One of the things that disappoints most about the Alaska media is its ongoing failure to report on – or even reference – the hugely regressive impact of using cuts in the Permanent Fund Dividend (PFD) to fund state government. The regressive approach the Legislature has used since 2016 to fund state government can be summarized by the mantra some observers use to describe it, usually in hushed tones – “the less you make, the more we take.”

It’s not that there isn’t source material that the media can use. Both the 2016 study for the then-administration of former Governor Bill Walker by researchers at the University of Alaska-Anchorage’s (UAA) Institute of Social and Economic Research (ISER) and the 2017 study for the then-Legislature by the Institute on Taxation and Economic Policy (ITEP) provide detailed analyses of the highly disproportionate impact on middle and lower-income – which together are 80% of – Alaska families that results from using PFD cuts to fund Alaska government.

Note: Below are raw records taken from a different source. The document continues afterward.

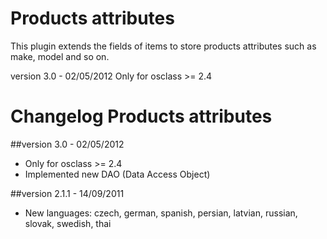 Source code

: Products attributes
===================

This plugin extends the fields of items to store products attributes such as make, model and so on.

version 3.0 - 02/05/2012  Only for osclass >= 2.4

Changelog Products attributes
=============================

##version 3.0 - 02/05/2012

* Only for osclass >= 2.4
* Implemented new DAO (Data Access Object)

##version 2.1.1 - 14/09/2011

* New languages: czech, german, spanish, persian, latvian, russian, slovak, swedish, thai
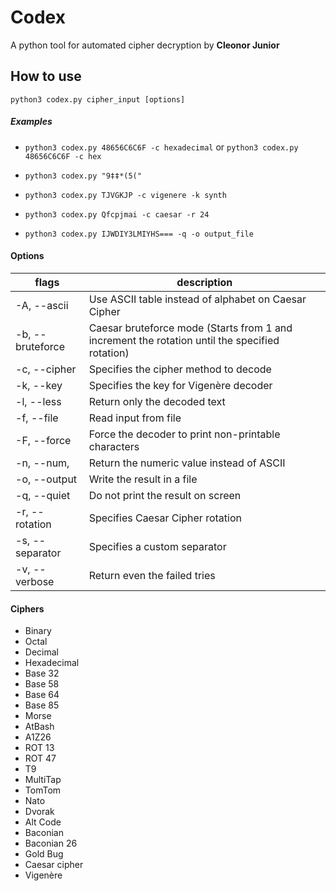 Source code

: # Codex
 A python tool for automated cipher decryption by **Cleonor Junior**

## How to use
`python3 codex.py cipher_input [options] `
##### Examples
* `python3 codex.py 48656C6C6F -c hexadecimal` or `python3 codex.py 48656C6C6F -c hex`

* `python3 codex.py "9‡‡*(5("`

* `python3 codex.py TJVGKJP -c vigenere -k synth `

* `python3 codex.py Qfcpjmai -c caesar -r 24`

* `python3 codex.py IJWDIY3LMIYHS=== -q -o output_file`


#### Options
flags | description
------------ | -------------
-A, --ascii | Use ASCII table instead of alphabet on Caesar Cipher
-b, --bruteforce | Caesar bruteforce mode (Starts from 1 and increment the rotation until the specified rotation)
-c, --cipher | Specifies the cipher method to decode
-k, --key | Specifies the key for Vigenère decoder
-l, --less | Return only the decoded text
-f, --file | Read input from file
-F, --force | Force the decoder to print non-printable characters
-n, --num, | Return the numeric value instead of ASCII
-o, --output | Write the result in a file
-q, --quiet | Do not print the result on screen
-r, --rotation | Specifies Caesar Cipher rotation
-s, --separator | Specifies a custom separator
-v, --verbose | Return even the failed tries

#### Ciphers 
* Binary
* Octal
* Decimal
* Hexadecimal
* Base 32
* Base 58
* Base 64
* Base 85
* Morse 
* AtBash
* A1Z26
* ROT 13
* ROT 47
* T9
* MultiTap
* TomTom
* Nato
* Dvorak
* Alt Code
* Baconian
* Baconian 26
* Gold Bug
* Caesar cipher
* Vigenère


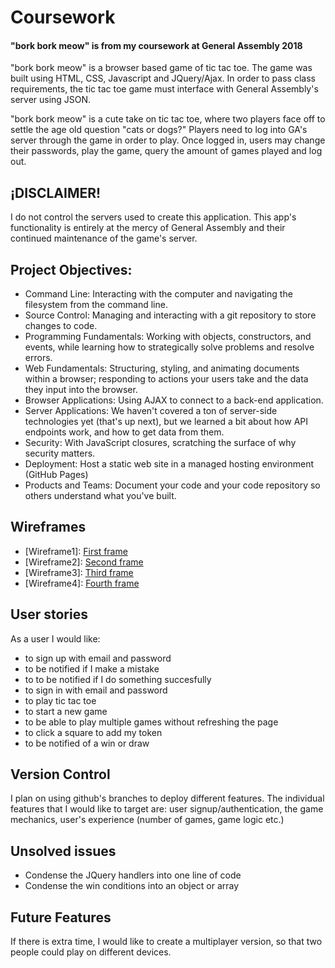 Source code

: # Coursework
<h4>"bork bork meow" is from my coursework at General Assembly 2018 </h4>

"bork bork meow" is a browser based game of tic tac toe. The game was built using
HTML, CSS, Javascript and JQuery/Ajax. In order to pass class requirements,
the tic tac toe game must interface with General Assembly's server using
JSON.

"bork bork meow" is a cute take on tic tac toe, where two players face off to
settle the age old question "cats or dogs?" Players need to log into GA's server
through the game in order to play. Once logged in, users may change their passwords,
play the game, query the amount of games played and log out.

## ¡DISCLAIMER!
I do not control the servers used to create this application. This app's functionality
is entirely at the mercy of General Assembly and their continued maintenance
of the game's server.

## Project Objectives:
- Command Line: Interacting with the computer and navigating the filesystem
from the command line.
- Source Control: Managing and interacting with a git repository to store
changes to code.
- Programming Fundamentals: Working with objects, constructors, and events, while
learning how to strategically solve problems and resolve errors.
- Web Fundamentals: Structuring, styling, and animating documents within a
browser; responding to actions your users take and the data they input into the browser.
- Browser Applications: Using AJAX to connect to a back-end application.
- Server Applications: We haven't covered a ton of server-side technologies yet
(that's up next), but we learned a bit about how API endpoints work, and how to get data from them.
- Security: With JavaScript closures, scratching the surface of why security matters.
- Deployment: Host a static web site in a managed hosting environment (GitHub Pages)
- Products and Teams: Document your code and your code repository so others understand what you've built.

## Wireframes

- [Wireframe1]: <a href ="https://i.imgur.com/c9bva13.jpg"> First frame </a>
- [Wireframe2]: <a href ="https://i.imgur.com/lGIx80A.jpg"> Second frame </a>
- [Wireframe3]: <a href ="https://i.imgur.com/2bwadfp.jpg"> Third frame </a>
- [Wireframe4]: <a href ="https://i.imgur.com/kZtfbOp.jpg"> Fourth frame </a>

## User stories
As a user I would like:
- to sign up with email and password
- to be notified if I make a mistake
- to to be notified if I do something succesfully
- to sign in with email and password
- to play tic tac toe
- to start a new game
- to be able to play multiple games without refreshing the page
- to click a square to add my token
- to be notified of a win or draw

## Version Control
I plan on using github's branches to deploy different features. The individual
features that I would like to target are: user signup/authentication, the game
mechanics, user's experience (number of games, game logic etc.)

## Unsolved issues
- Condense the JQuery handlers into one line of code
- Condense the win conditions into an object or array

## Future Features
If there is extra time, I would like to create a multiplayer version, so that
two people could play on different devices.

For those who claim that’s old news, just last year, ISER Professor Matthew Berman, one of the authors of the 2016 ISER study and still on the faculty at UAA, made clear that the impact remains as regressive as ever. In an opinion piece in the Anchorage Daily News, Berman reiterated the points made in the 2016 ISER and other subsequent studies:

A cut in the PFD is a tax — the most regressive tax ever proposed. A $1,000 cut will push thousands of Alaska families below the poverty line. It will increase homelessness and food insecurity.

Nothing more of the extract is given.